MATERIAL SHOWN -
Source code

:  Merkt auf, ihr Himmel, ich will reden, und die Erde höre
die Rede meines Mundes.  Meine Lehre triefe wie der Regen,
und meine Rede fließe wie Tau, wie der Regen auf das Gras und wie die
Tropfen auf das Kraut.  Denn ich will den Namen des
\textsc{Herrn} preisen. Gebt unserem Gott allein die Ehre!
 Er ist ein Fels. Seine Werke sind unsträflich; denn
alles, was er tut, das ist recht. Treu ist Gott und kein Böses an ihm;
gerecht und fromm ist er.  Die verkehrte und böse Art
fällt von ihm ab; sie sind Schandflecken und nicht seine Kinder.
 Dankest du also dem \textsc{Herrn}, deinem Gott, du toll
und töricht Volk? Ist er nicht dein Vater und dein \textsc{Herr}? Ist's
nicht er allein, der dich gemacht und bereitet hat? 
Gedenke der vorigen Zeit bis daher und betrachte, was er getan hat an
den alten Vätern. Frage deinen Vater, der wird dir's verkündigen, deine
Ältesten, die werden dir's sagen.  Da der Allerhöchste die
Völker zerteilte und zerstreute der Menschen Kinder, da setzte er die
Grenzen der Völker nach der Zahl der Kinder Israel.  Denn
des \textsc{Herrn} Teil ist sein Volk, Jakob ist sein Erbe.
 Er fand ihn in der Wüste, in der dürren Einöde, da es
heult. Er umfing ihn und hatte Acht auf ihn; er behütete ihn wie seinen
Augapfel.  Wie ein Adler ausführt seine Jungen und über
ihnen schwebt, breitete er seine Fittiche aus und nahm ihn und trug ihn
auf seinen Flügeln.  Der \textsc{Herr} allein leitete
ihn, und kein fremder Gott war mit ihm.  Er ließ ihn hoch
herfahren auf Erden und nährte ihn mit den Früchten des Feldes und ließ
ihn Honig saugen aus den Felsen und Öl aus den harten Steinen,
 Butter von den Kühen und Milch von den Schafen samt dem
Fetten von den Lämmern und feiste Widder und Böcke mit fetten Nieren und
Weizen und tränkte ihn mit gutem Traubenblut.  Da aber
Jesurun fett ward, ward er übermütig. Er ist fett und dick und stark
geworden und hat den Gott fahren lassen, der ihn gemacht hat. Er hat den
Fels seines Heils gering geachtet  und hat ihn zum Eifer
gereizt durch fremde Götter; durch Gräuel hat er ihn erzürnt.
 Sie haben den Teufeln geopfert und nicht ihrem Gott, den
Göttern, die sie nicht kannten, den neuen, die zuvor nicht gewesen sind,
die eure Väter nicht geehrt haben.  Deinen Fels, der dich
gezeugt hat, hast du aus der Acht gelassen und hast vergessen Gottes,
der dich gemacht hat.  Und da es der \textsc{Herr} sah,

WHAT YOU SHOULD DO - Once you have read the records, output each one exactly as written.

ANSWER BOX -
Source code

:  Merkt auf, ihr Himmel, ich will reden, und die Erde höre
die Rede meines Mundes.  Meine Lehre triefe wie der Regen,
und meine Rede fließe wie Tau, wie der Regen auf das Gras und wie die
Tropfen auf das Kraut.  Denn ich will den Namen des
\textsc{Herrn} preisen. Gebt unserem Gott allein die Ehre!
 Er ist ein Fels. Seine Werke sind unsträflich; denn
alles, was er tut, das ist recht. Treu ist Gott und kein Böses an ihm;
gerecht und fromm ist er.  Die verkehrte und böse Art
fällt von ihm ab; sie sind Schandflecken und nicht seine Kinder.
 Dankest du also dem \textsc{Herrn}, deinem Gott, du toll
und töricht Volk? Ist er nicht dein Vater und dein \textsc{Herr}? Ist's
nicht er allein, der dich gemacht und bereitet hat? 
Gedenke der vorigen Zeit bis daher und betrachte, was er getan hat an
den alten Vätern. Frage deinen Vater, der wird dir's verkündigen, deine
Ältesten, die werden dir's sagen.  Da der Allerhöchste die
Völker zerteilte und zerstreute der Menschen Kinder, da setzte er die
Grenzen der Völker nach der Zahl der Kinder Israel.  Denn
des \textsc{Herrn} Teil ist sein Volk, Jakob ist sein Erbe.
 Er fand ihn in der Wüste, in der dürren Einöde, da es
heult. Er umfing ihn und hatte Acht auf ihn; er behütete ihn wie seinen
Augapfel.  Wie ein Adler ausführt seine Jungen und über
ihnen schwebt, breitete er seine Fittiche aus und nahm ihn und trug ihn
auf seinen Flügeln.  Der \textsc{Herr} allein leitete
ihn, und kein fremder Gott war mit ihm.  Er ließ ihn hoch
herfahren auf Erden und nährte ihn mit den Früchten des Feldes und ließ
ihn Honig saugen aus den Felsen und Öl aus den harten Steinen,
 Butter von den Kühen und Milch von den Schafen samt dem
Fetten von den Lämmern und feiste Widder und Böcke mit fetten Nieren und
Weizen und tränkte ihn mit gutem Traubenblut.  Da aber
Jesurun fett ward, ward er übermütig. Er ist fett und dick und stark
geworden und hat den Gott fahren lassen, der ihn gemacht hat. Er hat den
Fels seines Heils gering geachtet  und hat ihn zum Eifer
gereizt durch fremde Götter; durch Gräuel hat er ihn erzürnt.
 Sie haben den Teufeln geopfert und nicht ihrem Gott, den
Göttern, die sie nicht kannten, den neuen, die zuvor nicht gewesen sind,
die eure Väter nicht geehrt haben.  Deinen Fels, der dich
gezeugt hat, hast du aus der Acht gelassen und hast vergessen Gottes,
der dich gemacht hat.  Und da es der \textsc{Herr} sah,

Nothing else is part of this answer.